Comme réponse, vous n’avez que la BPI, qui est certes nécessaire et utile, mais qui n’induit environ que 40 milliards d’euros d’investissements pour les entreprises, contre 900 milliards d’euros pour le système bancaire. Il eût fallu améliorer le système et assouplir les règles au profit des nouvelles entreprises, afin qu’elles puissent se développer.

La farce sur l’imposition des actions distribuées gratuitement, mécanisme que la loi Macron avait mis en place au profit des start-up, est particulièrement édifiante quant aux marqueurs idéologiques qui vous entravent pour entrer dans une modernité qui recherche plus la réussite d’un projet qu’une rente.

Enfin, je souhaite dire quelques mots sur la réduction continue des crédits des chambres de commerce et d’industrie, qui constituent pourtant le meilleur partenaire qui soit pour les formations en alternance. Dans un pays qui bat des records de chômage – 25 % chez les jeunes, contre 7 % en Allemagne, où ce type de formations est très important –, comment avez-vous pu vous obstiner pendant cinq ans à diminuer les crédits de ceux qui sont nos meilleurs alliés en la matière ?

Sur tous ces dossiers stratégiques, vous n’avez rien fait de sérieux. M. Hollande attendait un retournement de cycle pour améliorer un bilan détestable…

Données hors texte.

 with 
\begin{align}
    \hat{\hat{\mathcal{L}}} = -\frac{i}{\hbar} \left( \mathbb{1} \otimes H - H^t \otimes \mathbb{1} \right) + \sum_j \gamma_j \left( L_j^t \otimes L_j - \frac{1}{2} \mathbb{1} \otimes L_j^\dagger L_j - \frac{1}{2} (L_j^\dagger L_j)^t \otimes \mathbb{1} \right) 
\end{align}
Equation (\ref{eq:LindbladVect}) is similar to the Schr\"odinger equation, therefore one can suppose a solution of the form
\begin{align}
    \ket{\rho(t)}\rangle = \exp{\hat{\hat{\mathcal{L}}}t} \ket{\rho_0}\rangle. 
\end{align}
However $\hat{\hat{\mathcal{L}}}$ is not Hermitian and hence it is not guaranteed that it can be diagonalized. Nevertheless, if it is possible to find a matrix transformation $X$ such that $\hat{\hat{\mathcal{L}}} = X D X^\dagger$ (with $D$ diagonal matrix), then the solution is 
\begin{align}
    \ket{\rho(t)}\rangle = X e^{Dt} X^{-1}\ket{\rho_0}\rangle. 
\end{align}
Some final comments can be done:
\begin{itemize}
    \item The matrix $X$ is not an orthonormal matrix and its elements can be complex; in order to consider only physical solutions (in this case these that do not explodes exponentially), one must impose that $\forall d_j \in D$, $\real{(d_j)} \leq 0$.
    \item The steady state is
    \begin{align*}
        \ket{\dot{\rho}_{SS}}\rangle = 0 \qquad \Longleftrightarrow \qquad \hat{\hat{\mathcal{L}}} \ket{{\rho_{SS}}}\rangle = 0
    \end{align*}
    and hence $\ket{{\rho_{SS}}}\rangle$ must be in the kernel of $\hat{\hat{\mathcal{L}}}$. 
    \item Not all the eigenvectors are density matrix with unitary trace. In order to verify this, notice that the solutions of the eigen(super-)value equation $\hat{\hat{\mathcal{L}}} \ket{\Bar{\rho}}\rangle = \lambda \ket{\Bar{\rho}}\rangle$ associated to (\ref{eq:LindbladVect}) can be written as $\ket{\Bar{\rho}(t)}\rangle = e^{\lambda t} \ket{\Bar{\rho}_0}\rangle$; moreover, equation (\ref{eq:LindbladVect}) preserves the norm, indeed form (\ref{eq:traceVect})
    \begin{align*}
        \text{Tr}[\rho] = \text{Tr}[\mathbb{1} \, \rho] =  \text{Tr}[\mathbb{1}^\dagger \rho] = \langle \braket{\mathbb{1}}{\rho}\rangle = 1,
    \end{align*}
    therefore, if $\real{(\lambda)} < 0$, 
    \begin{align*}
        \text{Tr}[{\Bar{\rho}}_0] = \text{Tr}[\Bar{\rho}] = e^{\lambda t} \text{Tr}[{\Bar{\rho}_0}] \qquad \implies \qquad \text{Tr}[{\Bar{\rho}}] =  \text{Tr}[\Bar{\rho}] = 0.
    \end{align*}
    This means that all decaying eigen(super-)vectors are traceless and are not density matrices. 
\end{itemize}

L’économie n’est pas une science exacte, mais une matière vivante qui intègre beaucoup de psychologie et encore plus de confiance. Avec des impositions à 75 % affichées dans un programme électoral comme des futurs trophées, l’hypothèque de ce quinquennat était malheureusement déjà enregistrée.

Le niveau des prélèvements obligatoires et confiscatoires à 46 % démoralise les ménages, paralyse l’initiative privée et accélère la fuite des patrimoines. La surfiscalisation, que vous avez aggravée, est devenue un obstacle majeur au redressement du pays. Refuser de l’admettre est une faute !

Quand un gouvernement réussit le double exploit d’atteindre des sommets en matière de prélèvements obligatoires et de porter à 2 170 milliards d’euros le montant de la dette, ainsi proche de 100 % du PIB, le Haut Conseil des finances publiques, présidé par le plus haut magistrat de la Cour des comptes, n’est pas une machine à générer de l’anxiété, comme cela a été dit à l’Assemblée nationale, mais le garde-fou de tous vos dérapages.

Pour toutes ces raisons, la motion de censure déguisée que nous présenterons est une bonne chose, et je suis heureux de pouvoir, avec nombre de collègues, la porter. (Applaudissements sur les travées du groupe Les Républicains, ainsi que sur certaines travées de l'UDI-UC.)

Mme la présidente. La parole est à M. Charles Guené.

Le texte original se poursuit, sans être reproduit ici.